2.5.1 Carrier binding Metode ini adalah pengikatan enzim ke dalam media pendukung yang bersifat tidak larut dalam air. Jumlah enzim yang terikat pada media pendukung dan aktivitas enzim setelah teramobil bergantung pada sifat molekul pembawa. Pemilihan media pendukung bergantung pada sifat enzim, yaitu: •
Ukuran partikel
•
Luas permukaan
•
Perbandingan molar gugus hidrofobik terhadap gugus hidrofilik
•
Komposisi kimia
Secara umum, peningkatan rasio gugus hidrofilik dan konsentrasi enzim yang terikat, akan menyebabkan peningkatan aktivitas enzim teramobil. Beberapa media pendukung yang lazim dipergunakan adalah senyawa-senyawa turunan polisakarida, seperti poliakrilamid, agarosa, selulosa, dan dekstran. 10
2.5.2 Cross-linking Amobilisasi enzim dapat dilakukan dengan membuat ikatan silang terhadap protein, baik terhadap molekul protein lain, ataupun pada gugus fungsi yang terdapat pada media pendukung. Membuat ikatan silang antar enzim adalah metode yang mahal dan kurang memuaskan karena menyebabkan penurunan aktivitas enzim. Metode cross-linking ini biasanya digunakan bersamaan dengan metode amobilisasi yang lain. Metode ini seringkali digunakan untuk menstabilkan penyerapan enzim dan mencegah kebocoran gel poliakrilamid.
2.5.3 Entrapping enzymes Pada metode ini, enzim diperangkap pada matriks polimer atau membran. Metode ini akan memerangkap protein namun tetap memungkinkan substrat untuk melakukan penetrasi dan bereaksi dengan enzim.

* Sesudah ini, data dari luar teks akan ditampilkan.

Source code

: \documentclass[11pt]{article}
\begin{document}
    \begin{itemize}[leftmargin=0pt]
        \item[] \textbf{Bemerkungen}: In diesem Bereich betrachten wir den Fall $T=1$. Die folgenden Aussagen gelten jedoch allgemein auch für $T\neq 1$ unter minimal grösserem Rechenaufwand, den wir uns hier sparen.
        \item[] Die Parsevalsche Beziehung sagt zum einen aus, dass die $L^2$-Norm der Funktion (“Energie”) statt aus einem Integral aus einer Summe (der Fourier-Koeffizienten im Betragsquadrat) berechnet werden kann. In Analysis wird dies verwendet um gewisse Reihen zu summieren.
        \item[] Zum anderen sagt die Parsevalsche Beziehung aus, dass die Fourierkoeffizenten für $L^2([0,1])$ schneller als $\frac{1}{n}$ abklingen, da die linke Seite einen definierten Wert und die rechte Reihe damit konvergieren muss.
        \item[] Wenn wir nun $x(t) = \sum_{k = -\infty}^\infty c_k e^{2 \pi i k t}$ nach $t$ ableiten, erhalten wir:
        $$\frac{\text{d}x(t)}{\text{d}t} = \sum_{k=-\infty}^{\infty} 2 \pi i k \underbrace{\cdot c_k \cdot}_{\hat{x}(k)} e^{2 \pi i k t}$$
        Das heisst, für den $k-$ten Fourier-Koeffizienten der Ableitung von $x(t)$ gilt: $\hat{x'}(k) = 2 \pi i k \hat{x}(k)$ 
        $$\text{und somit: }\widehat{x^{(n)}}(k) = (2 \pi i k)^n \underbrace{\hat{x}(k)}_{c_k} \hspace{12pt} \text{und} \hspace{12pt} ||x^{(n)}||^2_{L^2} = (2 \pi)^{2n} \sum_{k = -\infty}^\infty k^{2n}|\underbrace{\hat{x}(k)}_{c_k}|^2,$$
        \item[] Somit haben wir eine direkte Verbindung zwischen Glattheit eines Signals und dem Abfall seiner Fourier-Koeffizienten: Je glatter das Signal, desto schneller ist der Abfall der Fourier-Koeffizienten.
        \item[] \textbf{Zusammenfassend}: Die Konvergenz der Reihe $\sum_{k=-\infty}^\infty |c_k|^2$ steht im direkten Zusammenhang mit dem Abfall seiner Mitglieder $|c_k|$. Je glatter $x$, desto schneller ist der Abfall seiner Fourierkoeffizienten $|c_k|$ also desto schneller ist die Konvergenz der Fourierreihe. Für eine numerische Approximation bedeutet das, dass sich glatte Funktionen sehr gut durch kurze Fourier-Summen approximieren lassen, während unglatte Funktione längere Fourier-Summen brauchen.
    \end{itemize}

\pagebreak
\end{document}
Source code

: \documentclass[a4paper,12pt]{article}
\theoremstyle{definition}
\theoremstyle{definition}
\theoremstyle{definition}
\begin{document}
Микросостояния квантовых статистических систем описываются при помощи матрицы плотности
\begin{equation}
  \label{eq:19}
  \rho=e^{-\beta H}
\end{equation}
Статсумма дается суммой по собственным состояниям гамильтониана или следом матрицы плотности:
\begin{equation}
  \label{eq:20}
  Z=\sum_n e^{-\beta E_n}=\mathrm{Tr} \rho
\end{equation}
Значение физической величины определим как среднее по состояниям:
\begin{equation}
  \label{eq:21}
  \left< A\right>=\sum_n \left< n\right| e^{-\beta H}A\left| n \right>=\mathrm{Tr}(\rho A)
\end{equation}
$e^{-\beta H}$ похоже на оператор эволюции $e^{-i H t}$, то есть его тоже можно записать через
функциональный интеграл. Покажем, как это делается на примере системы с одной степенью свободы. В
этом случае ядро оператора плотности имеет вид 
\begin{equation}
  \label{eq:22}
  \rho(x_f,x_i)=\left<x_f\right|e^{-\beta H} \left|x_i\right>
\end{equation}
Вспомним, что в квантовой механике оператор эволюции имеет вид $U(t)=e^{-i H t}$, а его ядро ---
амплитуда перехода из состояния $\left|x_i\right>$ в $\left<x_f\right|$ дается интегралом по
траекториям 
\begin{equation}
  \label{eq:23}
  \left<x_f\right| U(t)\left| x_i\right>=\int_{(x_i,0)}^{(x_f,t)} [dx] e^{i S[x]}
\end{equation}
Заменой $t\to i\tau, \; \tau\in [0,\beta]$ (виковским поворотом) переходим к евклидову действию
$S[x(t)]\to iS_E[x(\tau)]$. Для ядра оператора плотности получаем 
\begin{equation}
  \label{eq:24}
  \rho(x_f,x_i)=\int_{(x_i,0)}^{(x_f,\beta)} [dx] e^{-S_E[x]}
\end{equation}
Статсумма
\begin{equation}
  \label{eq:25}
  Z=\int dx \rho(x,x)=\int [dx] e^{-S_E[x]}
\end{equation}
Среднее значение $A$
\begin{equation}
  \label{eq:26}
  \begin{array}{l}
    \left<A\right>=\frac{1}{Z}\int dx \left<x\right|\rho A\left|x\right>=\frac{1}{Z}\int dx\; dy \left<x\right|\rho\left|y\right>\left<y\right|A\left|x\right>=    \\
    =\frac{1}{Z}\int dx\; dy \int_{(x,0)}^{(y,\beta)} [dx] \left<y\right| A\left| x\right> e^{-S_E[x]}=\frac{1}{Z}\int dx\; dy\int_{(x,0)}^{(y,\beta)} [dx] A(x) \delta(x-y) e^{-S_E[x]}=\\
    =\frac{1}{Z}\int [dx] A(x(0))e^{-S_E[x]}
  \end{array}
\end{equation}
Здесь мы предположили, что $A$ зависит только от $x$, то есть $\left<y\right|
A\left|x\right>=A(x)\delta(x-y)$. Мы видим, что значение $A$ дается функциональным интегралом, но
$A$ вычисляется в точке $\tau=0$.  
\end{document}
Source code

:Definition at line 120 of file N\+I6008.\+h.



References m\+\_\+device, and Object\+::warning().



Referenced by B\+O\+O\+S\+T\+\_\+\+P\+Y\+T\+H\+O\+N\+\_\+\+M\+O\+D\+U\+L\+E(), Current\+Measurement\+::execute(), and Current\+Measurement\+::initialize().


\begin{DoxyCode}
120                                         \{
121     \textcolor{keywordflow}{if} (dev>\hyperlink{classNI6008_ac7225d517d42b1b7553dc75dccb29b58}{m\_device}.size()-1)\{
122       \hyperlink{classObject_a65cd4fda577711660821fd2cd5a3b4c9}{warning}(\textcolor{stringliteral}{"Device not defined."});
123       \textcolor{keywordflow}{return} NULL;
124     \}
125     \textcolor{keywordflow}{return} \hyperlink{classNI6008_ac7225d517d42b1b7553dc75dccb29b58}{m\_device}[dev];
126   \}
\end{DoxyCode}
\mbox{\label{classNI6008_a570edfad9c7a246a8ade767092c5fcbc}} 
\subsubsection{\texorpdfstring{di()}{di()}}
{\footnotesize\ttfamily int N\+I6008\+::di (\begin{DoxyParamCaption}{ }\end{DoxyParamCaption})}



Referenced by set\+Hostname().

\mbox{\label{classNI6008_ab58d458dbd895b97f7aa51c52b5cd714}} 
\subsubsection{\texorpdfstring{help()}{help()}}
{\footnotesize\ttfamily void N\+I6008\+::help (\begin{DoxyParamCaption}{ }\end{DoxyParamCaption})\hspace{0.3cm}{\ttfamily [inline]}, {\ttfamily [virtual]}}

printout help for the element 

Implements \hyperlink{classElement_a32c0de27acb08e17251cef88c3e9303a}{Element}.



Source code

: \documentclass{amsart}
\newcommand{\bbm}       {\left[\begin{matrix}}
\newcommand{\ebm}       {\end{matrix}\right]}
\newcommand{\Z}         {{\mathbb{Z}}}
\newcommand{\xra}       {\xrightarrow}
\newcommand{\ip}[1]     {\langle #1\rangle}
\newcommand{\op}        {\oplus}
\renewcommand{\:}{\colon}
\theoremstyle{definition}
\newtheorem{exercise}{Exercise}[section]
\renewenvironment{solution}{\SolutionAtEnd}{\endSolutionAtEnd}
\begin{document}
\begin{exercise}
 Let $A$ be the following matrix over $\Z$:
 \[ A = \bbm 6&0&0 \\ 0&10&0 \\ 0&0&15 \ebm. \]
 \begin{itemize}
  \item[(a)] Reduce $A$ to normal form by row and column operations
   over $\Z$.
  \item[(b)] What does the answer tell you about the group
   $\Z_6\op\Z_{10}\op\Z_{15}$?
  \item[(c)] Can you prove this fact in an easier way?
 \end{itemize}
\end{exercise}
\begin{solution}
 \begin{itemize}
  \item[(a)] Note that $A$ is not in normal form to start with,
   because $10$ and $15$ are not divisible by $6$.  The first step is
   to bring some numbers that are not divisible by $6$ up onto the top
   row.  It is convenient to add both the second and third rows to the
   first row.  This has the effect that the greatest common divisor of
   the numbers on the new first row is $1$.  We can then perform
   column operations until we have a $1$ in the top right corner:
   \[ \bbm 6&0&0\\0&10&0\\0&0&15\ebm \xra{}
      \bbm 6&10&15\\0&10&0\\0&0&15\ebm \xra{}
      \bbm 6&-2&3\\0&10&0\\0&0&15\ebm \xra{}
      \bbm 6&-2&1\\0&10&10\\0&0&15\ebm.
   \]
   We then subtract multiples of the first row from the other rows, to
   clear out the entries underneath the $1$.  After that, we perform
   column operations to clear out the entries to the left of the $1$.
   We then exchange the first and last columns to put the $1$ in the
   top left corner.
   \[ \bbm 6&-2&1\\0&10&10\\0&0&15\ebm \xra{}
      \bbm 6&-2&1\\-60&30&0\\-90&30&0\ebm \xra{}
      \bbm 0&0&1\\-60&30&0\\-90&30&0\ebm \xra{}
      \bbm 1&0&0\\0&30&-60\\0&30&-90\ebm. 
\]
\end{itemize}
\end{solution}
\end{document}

Pemerangkapan enzim pada matriks polimer tidak akan mengubah konformasi enzim sehingga aktivitas enzim dapat senantiasa terjaga.
2.6
Scanning Electron Microscopy (SEM)
Scanning elektron microscopy adalah sebuah metode yang meyakinkan dan sederhana untuk menganalisis struktur pori suatu membran., khususnya membran mikrofiltrasi. Batas resolusi suatu mikroskop elektron berada dalam kisaran 0,01 µm, sedangkan pori membran mikrofiltrasi berada pada rentang 0,1-10 µm. Prinsip kerja SEM: seberkas sinar elektron dengan energi kinetik berada pada kisaran 1-25 kV menumbuk sampel membran. Elektron yang menumbuk membran (berenergi tinggi) disebut elektron primer, sedangkan elektron yang berasal dari sampel disebut elektron sekunder (berenergi lebih rendah). Elektron yang berasal dari sampel bukanlah elektron yang dipantulkan, melainkan elektron yang berasal dari atom pada permukaan membran. Elektron sekunder ini yang menentukan citra (yang terlihat pada monitor). Ketika membran atau polimer ditumbuk oleh berkas elektron, ada kemungkinan membran atau polimer mengalami kerusakan atau terbakar, bergantung pada jenis polimer dan besarnya energi kinetik elektron. Hal ini dapat dicegah dengan melapisi sampel membran atau polimer dengan menggunakan lapisan konduktif, seringkali digunakan pelapis berbahan emas.